二酸化ケイ素とは
二酸化ケイ素とは、ケイ素と酸素の化合物です。
シリカと呼ばれることが多く、天然に存在する代表的なものとして石英、鱗珪石、クリストバル石があります。特に石英は、地殻の約12%を占めており、地球上に広く分布しています。鉱物以外にも、珪藻や一部の海綿などは二酸化ケイ素を骨格や殻などとして利用しています。その他には一部のシダ植物、イネ科の植物などにも含まれています。
二酸化ケイ素の使用用途
二酸化ケイ素の使用用途は下記の通りです。
1. シリカガラス
ガラス状の二酸化ケイ素は、シリカガラスと呼ばれます。シリカガラスは、分析用のセル材料、半導体素子の製造、光ファイバー材料など、広く用いられています。シリカガラスは、金属不純物が少ない、熱に強い、幅広い波長領域の光をよく通す、酸やアルカリに侵されにくいなどの特徴を持っています。
2. シリカゲル
シリカから作られるシリカゲルには、空気中の水分を吸着する力があります。

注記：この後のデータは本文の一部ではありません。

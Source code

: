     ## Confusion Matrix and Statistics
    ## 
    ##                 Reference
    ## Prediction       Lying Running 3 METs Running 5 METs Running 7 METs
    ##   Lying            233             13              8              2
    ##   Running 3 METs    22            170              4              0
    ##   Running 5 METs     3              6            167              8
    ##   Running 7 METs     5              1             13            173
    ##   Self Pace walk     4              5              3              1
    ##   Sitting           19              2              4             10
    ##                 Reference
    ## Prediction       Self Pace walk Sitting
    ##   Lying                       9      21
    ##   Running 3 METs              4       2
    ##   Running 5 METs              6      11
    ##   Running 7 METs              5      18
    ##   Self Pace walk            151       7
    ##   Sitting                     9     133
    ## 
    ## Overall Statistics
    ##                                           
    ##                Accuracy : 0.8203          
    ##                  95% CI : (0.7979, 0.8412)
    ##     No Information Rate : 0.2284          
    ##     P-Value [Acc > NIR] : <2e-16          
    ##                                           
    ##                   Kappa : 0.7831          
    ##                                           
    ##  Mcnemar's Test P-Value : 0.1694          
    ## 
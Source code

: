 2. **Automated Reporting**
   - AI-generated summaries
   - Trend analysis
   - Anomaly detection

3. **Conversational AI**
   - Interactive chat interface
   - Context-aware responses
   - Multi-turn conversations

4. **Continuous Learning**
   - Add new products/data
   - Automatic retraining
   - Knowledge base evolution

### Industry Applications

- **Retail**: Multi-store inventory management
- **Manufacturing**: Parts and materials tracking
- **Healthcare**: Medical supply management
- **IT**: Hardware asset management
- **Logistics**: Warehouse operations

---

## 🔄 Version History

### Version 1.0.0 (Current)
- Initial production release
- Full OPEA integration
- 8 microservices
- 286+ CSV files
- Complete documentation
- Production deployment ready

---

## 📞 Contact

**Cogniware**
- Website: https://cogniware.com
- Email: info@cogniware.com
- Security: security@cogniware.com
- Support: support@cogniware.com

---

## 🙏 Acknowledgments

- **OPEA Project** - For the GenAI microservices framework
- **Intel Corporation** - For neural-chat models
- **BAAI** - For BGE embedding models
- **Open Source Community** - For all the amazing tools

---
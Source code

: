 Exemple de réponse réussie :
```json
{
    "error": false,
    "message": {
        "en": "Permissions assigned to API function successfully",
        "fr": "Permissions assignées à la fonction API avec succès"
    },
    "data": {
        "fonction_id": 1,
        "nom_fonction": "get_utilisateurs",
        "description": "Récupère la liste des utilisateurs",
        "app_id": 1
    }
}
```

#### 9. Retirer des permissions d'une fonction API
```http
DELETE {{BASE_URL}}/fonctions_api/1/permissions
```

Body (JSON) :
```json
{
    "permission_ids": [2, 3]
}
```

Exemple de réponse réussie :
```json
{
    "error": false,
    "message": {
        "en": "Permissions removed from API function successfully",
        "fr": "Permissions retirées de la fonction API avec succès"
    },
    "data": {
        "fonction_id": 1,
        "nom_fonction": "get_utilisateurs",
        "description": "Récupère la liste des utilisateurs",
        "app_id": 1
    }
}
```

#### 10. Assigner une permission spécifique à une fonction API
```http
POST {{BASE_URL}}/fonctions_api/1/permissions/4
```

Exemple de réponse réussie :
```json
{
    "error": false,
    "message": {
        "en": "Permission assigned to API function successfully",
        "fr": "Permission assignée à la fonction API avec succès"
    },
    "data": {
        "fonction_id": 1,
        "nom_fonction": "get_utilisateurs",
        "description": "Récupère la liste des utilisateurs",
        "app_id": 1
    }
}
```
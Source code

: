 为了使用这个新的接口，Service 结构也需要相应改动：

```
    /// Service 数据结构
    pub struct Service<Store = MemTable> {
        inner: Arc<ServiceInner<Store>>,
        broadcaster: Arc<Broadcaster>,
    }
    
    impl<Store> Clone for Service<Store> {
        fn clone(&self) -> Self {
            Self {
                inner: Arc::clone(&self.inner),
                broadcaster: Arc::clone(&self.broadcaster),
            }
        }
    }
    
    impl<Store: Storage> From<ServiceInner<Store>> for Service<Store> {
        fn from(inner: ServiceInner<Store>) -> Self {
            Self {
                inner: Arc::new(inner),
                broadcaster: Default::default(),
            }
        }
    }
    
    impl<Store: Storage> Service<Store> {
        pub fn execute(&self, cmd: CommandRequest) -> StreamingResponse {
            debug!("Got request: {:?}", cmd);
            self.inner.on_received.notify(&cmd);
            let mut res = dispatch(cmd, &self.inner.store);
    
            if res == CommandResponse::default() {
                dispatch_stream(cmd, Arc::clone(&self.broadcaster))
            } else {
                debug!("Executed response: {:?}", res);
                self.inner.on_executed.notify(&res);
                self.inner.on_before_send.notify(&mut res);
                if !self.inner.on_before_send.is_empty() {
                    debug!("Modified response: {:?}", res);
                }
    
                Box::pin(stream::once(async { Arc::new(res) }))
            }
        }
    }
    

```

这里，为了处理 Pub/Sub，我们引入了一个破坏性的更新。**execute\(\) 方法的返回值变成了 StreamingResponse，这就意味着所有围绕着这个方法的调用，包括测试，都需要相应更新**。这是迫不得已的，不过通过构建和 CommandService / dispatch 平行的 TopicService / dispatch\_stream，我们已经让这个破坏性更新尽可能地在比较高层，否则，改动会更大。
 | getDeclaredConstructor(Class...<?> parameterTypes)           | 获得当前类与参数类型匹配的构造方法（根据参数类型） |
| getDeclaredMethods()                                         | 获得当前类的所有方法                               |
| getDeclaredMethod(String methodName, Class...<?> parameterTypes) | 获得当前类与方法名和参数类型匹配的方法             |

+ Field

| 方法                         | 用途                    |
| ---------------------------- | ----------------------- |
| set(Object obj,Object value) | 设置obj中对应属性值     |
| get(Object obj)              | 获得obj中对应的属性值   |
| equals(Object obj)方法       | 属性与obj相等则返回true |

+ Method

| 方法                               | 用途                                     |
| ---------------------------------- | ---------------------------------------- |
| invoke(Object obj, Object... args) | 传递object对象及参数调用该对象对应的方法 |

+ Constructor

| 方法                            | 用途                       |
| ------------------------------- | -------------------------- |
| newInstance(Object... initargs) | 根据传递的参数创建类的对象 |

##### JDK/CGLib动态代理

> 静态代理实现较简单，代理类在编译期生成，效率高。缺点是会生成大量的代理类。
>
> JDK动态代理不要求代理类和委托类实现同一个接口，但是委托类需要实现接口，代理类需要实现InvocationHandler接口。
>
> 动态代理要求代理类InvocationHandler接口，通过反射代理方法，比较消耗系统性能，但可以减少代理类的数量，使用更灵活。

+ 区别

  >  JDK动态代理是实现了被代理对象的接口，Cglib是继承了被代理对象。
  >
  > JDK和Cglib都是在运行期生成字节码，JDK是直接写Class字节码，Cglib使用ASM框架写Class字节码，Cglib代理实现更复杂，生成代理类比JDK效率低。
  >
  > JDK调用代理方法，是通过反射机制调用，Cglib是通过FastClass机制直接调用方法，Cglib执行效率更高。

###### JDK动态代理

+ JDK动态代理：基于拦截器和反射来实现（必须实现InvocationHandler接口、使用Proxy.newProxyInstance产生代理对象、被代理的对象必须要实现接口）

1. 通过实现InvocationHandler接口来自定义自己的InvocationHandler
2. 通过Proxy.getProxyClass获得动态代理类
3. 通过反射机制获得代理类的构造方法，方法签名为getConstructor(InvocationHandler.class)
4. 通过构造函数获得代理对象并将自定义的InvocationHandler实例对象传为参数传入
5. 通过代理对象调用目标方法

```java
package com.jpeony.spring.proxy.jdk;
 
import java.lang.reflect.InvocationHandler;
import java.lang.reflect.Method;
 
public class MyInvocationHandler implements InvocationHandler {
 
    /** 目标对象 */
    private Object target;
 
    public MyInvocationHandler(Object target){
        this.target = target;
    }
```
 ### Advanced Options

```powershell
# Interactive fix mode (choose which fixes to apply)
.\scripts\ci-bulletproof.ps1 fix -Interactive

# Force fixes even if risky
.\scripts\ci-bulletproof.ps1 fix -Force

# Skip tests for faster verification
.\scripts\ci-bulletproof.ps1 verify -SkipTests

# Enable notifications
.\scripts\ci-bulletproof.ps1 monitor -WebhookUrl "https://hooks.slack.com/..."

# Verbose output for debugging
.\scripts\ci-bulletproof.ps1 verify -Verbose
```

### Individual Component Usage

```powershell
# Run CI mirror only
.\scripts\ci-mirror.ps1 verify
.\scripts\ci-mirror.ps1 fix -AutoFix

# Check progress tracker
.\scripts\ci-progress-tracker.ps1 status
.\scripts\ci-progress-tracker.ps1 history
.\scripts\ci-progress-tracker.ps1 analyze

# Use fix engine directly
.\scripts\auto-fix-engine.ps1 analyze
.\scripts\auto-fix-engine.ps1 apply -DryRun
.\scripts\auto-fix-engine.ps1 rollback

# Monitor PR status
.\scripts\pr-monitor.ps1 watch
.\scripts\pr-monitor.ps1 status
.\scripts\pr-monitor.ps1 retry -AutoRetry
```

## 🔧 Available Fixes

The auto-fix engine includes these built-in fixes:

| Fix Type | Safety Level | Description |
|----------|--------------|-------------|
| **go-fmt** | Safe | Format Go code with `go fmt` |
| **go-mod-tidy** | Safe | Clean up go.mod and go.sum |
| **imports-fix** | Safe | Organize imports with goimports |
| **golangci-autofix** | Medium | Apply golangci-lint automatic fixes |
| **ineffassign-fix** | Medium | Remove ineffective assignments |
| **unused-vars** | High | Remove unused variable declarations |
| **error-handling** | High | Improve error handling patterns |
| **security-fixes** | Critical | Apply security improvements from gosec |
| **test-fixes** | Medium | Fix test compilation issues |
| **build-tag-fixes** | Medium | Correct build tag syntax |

そのため、特に食品乾燥用の吸着剤・乾燥剤として、広く利用されています。
3. シリカ微粒子
球状や鱗片状などの形状や、粒子径、空隙率などの違いにより、異なる特性を示します。化粧品やHPLCカラム、コーティング剤など様々な用途に用いられます。コロイダルシリカはシリカ微粒子が水などの溶媒に分散された状態のもので、研磨剤として使用されます。
4. フュームドシリカ
乾式シリカ、高分散シリカと呼ばれる、非常に嵩密度の小さい白色粉体です。作製方法としては、乾式法と呼ばれる四塩化ケイ素の火炎加水分解法と、湿式法と呼ばれる水ガラスの無機酸による分解法が知られています。レオロジー調整剤として使用されます。
5. シリカエアロゲル
二酸化ケイ素の微粒子が3次元ネットワーク骨格を形成した構造で、空隙間隔がおよそ50 nm前後の多孔材料です。非常に小さい孔であるため透明です。また、体積の90%以上が空気からなるため、高い断熱性能を示します。通常は、テトラエトキシシラン (TEOS) などのアルコキシシランをエタノールなどの溶媒に溶かし、酸や塩基を加えて加水分解し、ゲル化、熟成を行い、超臨界乾燥することで、作製できます。
二酸化ケイ素の性質
二酸化ケイ素は化学式SiO2で表され、モル質量は60.08です。高い耐熱性や対腐食性を示し、ガラスやセラミックスの材料として用いられています。フッ化水素酸と反応し、ヘキサフルオロケイ酸 (H2SiF6) が生成します。
二酸化ケイ素の種類
二酸化ケイ素には、いくつかの結晶形態があります。結晶は、SiO4四面体の隣り合うSi原子間でO原子が共有されていて、巨大な三次元分子構造を持っています。SiO4の配列の違いによって結晶の形態が異なり、温度や圧力などの条件によっても安定な形態は異なります。以下に一部の結晶の種類を示します。
1. クリストバイト
立方晶、八面体の結晶です。Si原子のみに着目すると、ダイヤモンドと同じ結晶構造です。
2. トリディマイト
六方晶系、六角板状の結晶です。高温型と低温型の2種類の結晶構造があり、低温型は高温型と比べてやや結晶格子が押しつぶされた格好となります。
3. 石英
高温型と低温型の結晶構造があり、高温型は六方晶系、六角錐形、低温型は三方晶系、六角柱状の結晶です。低温型石英のうち、結晶がよく成長したものは水晶と呼ばれます。
4. コーサイト
単斜晶系の結晶です。濃フッ化水素酸にも浸食されません。
5. スティショバイト
正方晶系の結晶で、ルチル型の結晶構造です。
二酸化ケイ素のその他情報
ガラス原料としての二酸化ケイ素
建物や乗り物など、生活でよく目にするソーダライムガラスの主成分は二酸化ケイ素です。ガラス製造における二酸化ケイ素は珪砂 (シリカサンド) から供給されます。珪砂だけを溶解する場合、1,700℃以上の高温が必要ですが、ソーダ灰や石灰を加えることで、溶解温度を下げ、安定したガラスを作ることができます。